Wednesday, November 28, 2012

Moving domains from 1 and 1 to NameCheap

Every time I think of a new "killer start-up" website idea I rush to domainsbot.com to find that perfect .com domain name that maybe - just maybe - is still unregistered.  Normally I'm disappointed to find that almost every combination of relavent keywords was registered by domain squatters years ago.  I end up with some mediocre name with far too many letters and maybe the odd hyphen or two.  But I register them anyway.

Previously I used 1and1.com because ... well they were cheap - like 8.99 (now 10.99).  But unfortunately there are other costs: my time, my sanity and full rights to use my domain how I need.

Firstly, the user interface for their admin console seems to have been carefully designed to enrage its users.  Trying to do any simple task involves checking boxes and selecting obscure menu items and then waiting... maybe it will happen, maybe it won't.  Cancelling anything is virtually impossible.  Transferring your domain to another host is less fun than putting a hot poker up your pee hole.

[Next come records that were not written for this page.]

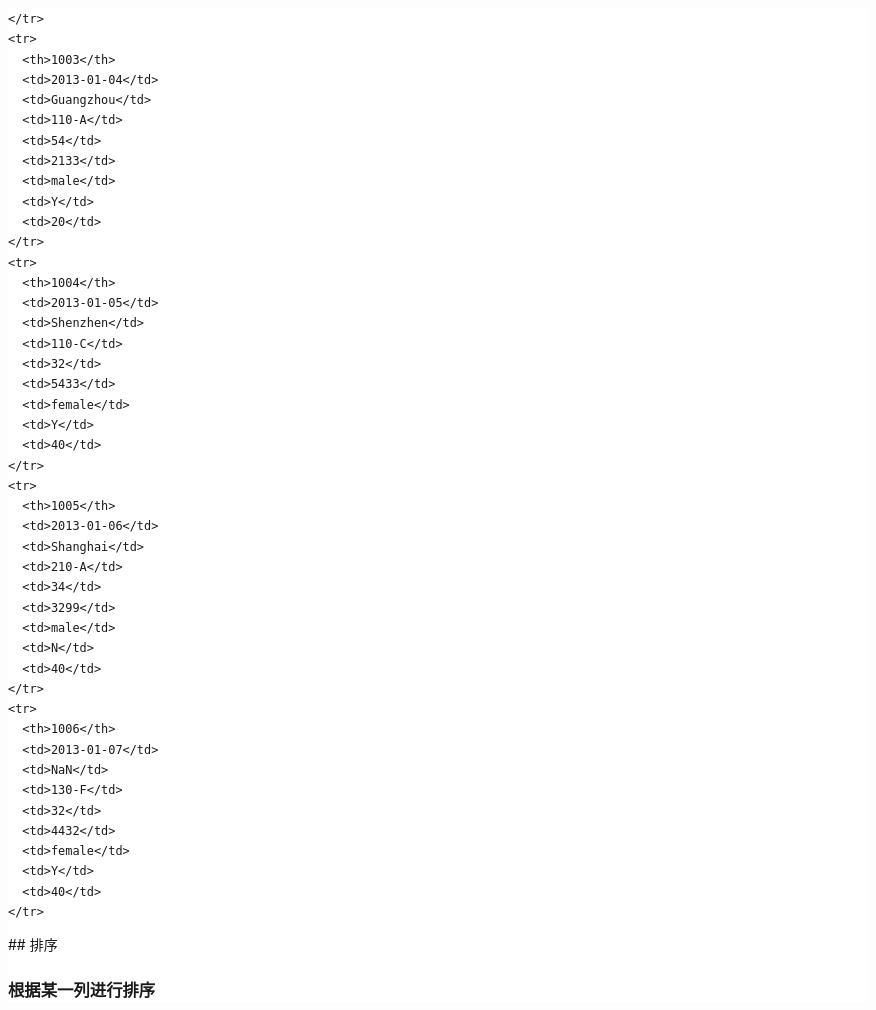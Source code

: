     </tr>
    <tr>
      <th>1003</th>
      <td>2013-01-04</td>
      <td>Guangzhou</td>
      <td>110-A</td>
      <td>54</td>
      <td>2133</td>
      <td>male</td>
      <td>Y</td>
      <td>20</td>
    </tr>
    <tr>
      <th>1004</th>
      <td>2013-01-05</td>
      <td>Shenzhen</td>
      <td>110-C</td>
      <td>32</td>
      <td>5433</td>
      <td>female</td>
      <td>Y</td>
      <td>40</td>
    </tr>
    <tr>
      <th>1005</th>
      <td>2013-01-06</td>
      <td>Shanghai</td>
      <td>210-A</td>
      <td>34</td>
      <td>3299</td>
      <td>male</td>
      <td>N</td>
      <td>40</td>
    </tr>
    <tr>
      <th>1006</th>
      <td>2013-01-07</td>
      <td>NaN</td>
      <td>130-F</td>
      <td>32</td>
      <td>4432</td>
      <td>female</td>
      <td>Y</td>
      <td>40</td>
    </tr>
  </tbody>
</table>
## 排序

### 根据某一列进行排序

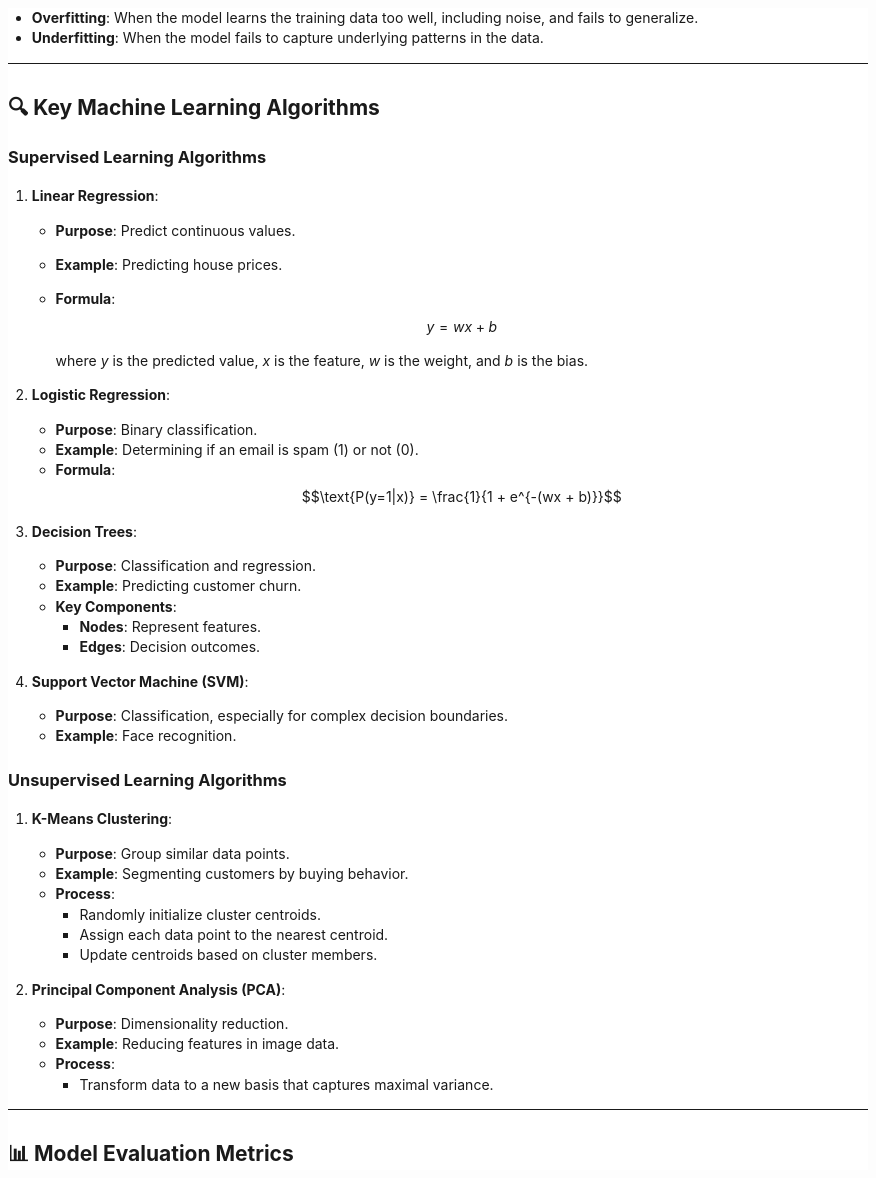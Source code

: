 - **Overfitting**: When the model learns the training data too well, including noise, and fails to generalize.
- **Underfitting**: When the model fails to capture underlying patterns in the data.

---

## 🔍 Key Machine Learning Algorithms

### Supervised Learning Algorithms

1. **Linear Regression**:
   - **Purpose**: Predict continuous values.
   - **Example**: Predicting house prices.
   - **Formula**: 
     $$y = wx + b$$

     where $y$ is the predicted value, $x$ is the feature, $w$ is the weight, and $b$ is the bias.

2. **Logistic Regression**:
   - **Purpose**: Binary classification.
   - **Example**: Determining if an email is spam (1) or not (0).
   - **Formula**:
     $$\text{P(y=1|x)} = \frac{1}{1 + e^{-(wx + b)}}$$

3. **Decision Trees**:
   - **Purpose**: Classification and regression.
   - **Example**: Predicting customer churn.
   - **Key Components**:
     - **Nodes**: Represent features.
     - **Edges**: Decision outcomes.

4. **Support Vector Machine (SVM)**:
   - **Purpose**: Classification, especially for complex decision boundaries.
   - **Example**: Face recognition.

### Unsupervised Learning Algorithms

1. **K-Means Clustering**:
   - **Purpose**: Group similar data points.
   - **Example**: Segmenting customers by buying behavior.
   - **Process**:
     - Randomly initialize cluster centroids.
     - Assign each data point to the nearest centroid.
     - Update centroids based on cluster members.

2. **Principal Component Analysis (PCA)**:
   - **Purpose**: Dimensionality reduction.
   - **Example**: Reducing features in image data.
   - **Process**:
     - Transform data to a new basis that captures maximal variance.

---

## 📊 Model Evaluation Metrics
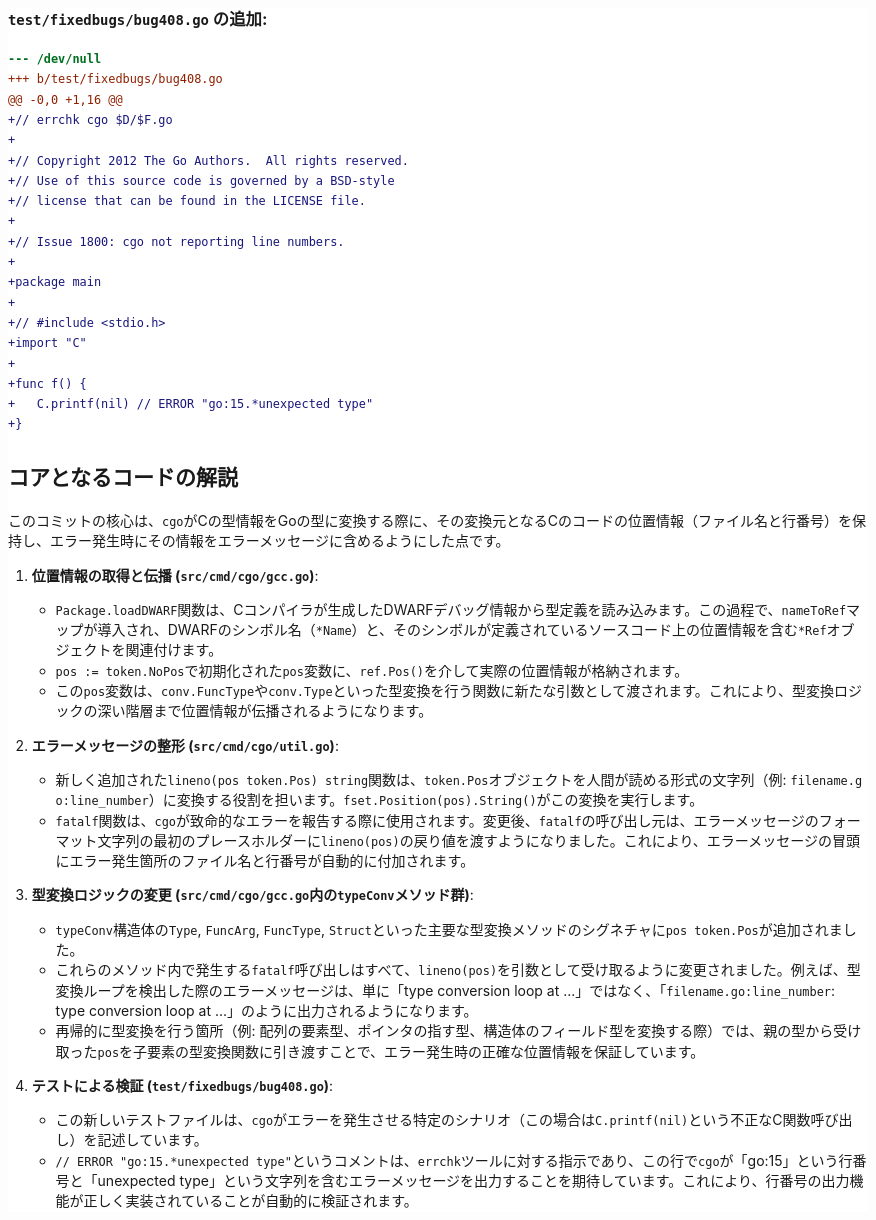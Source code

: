 ### `test/fixedbugs/bug408.go` の追加:

```diff
--- /dev/null
+++ b/test/fixedbugs/bug408.go
@@ -0,0 +1,16 @@
+// errchk cgo $D/$F.go
+
+// Copyright 2012 The Go Authors.  All rights reserved.
+// Use of this source code is governed by a BSD-style
+// license that can be found in the LICENSE file.
+
+// Issue 1800: cgo not reporting line numbers.
+
+package main
+
+// #include <stdio.h>
+import "C"
+
+func f() {
+	C.printf(nil) // ERROR "go:15.*unexpected type"
+}
```

## コアとなるコードの解説

このコミットの核心は、`cgo`がCの型情報をGoの型に変換する際に、その変換元となるCのコードの位置情報（ファイル名と行番号）を保持し、エラー発生時にその情報をエラーメッセージに含めるようにした点です。

1.  **位置情報の取得と伝播 (`src/cmd/cgo/gcc.go`)**:
    *   `Package.loadDWARF`関数は、Cコンパイラが生成したDWARFデバッグ情報から型定義を読み込みます。この過程で、`nameToRef`マップが導入され、DWARFのシンボル名（`*Name`）と、そのシンボルが定義されているソースコード上の位置情報を含む`*Ref`オブジェクトを関連付けます。
    *   `pos := token.NoPos`で初期化された`pos`変数に、`ref.Pos()`を介して実際の位置情報が格納されます。
    *   この`pos`変数は、`conv.FuncType`や`conv.Type`といった型変換を行う関数に新たな引数として渡されます。これにより、型変換ロジックの深い階層まで位置情報が伝播されるようになります。

2.  **エラーメッセージの整形 (`src/cmd/cgo/util.go`)**:
    *   新しく追加された`lineno(pos token.Pos) string`関数は、`token.Pos`オブジェクトを人間が読める形式の文字列（例: `filename.go:line_number`）に変換する役割を担います。`fset.Position(pos).String()`がこの変換を実行します。
    *   `fatalf`関数は、`cgo`が致命的なエラーを報告する際に使用されます。変更後、`fatalf`の呼び出し元は、エラーメッセージのフォーマット文字列の最初のプレースホルダーに`lineno(pos)`の戻り値を渡すようになりました。これにより、エラーメッセージの冒頭にエラー発生箇所のファイル名と行番号が自動的に付加されます。

3.  **型変換ロジックの変更 (`src/cmd/cgo/gcc.go`内の`typeConv`メソッド群)**:
    *   `typeConv`構造体の`Type`, `FuncArg`, `FuncType`, `Struct`といった主要な型変換メソッドのシグネチャに`pos token.Pos`が追加されました。
    *   これらのメソッド内で発生する`fatalf`呼び出しはすべて、`lineno(pos)`を引数として受け取るように変更されました。例えば、型変換ループを検出した際のエラーメッセージは、単に「type conversion loop at ...」ではなく、「`filename.go:line_number`: type conversion loop at ...」のように出力されるようになります。
    *   再帰的に型変換を行う箇所（例: 配列の要素型、ポインタの指す型、構造体のフィールド型を変換する際）では、親の型から受け取った`pos`を子要素の型変換関数に引き渡すことで、エラー発生時の正確な位置情報を保証しています。

4.  **テストによる検証 (`test/fixedbugs/bug408.go`)**:
    *   この新しいテストファイルは、`cgo`がエラーを発生させる特定のシナリオ（この場合は`C.printf(nil)`という不正なC関数呼び出し）を記述しています。
    *   `// ERROR "go:15.*unexpected type"`というコメントは、`errchk`ツールに対する指示であり、この行で`cgo`が「go:15」という行番号と「unexpected type」という文字列を含むエラーメッセージを出力することを期待しています。これにより、行番号の出力機能が正しく実装されていることが自動的に検証されます。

But the biggest aggravation is that their DNS system does not let you define a wild card subdomain like *.vercer.com.  When I build a website I like to have several versions live for clients to check out such as test.example.com and demo.example.com.  Also, a cool new feature of Google App Engine (GAE) is that it will map application versions to subdomains automatically.  So if I put a new version live "2012-11-28" I can see it at 2012-11-28.example.com without any extra configuration.

But not with 1and1.com.  Oh no.  In fact they limit you to making 5 subs domains on all of your domains.  If you have 20 domains with them you can still only create 5 subdomains between all of them.  Pathetic really.  They do this to force you to buy a more expensive package that allows you to use your own damn domain name how you bloody well like.  Infuriating.  If only they had a warning on their home page: "We are cheap but we will shaft you eventually"

So I googled about a bit for a good, cheap, popular domain host and came to NameCheap.  I'm pretty happy with that choice so far.  The UI is a bit dated but does everything I need without the hair-pulling-out.

The price is right too - I paid 8.69 USD for each transfer for a year including privacy protection.  That was using some discount code I pinched off the web SWITCH2NC that gives 1 dollar off.

Now I am happily all transferred over to NameCheap and it was a breeze.  Wild card subdomains are F.A.B.

So its cheaper and better.  The end.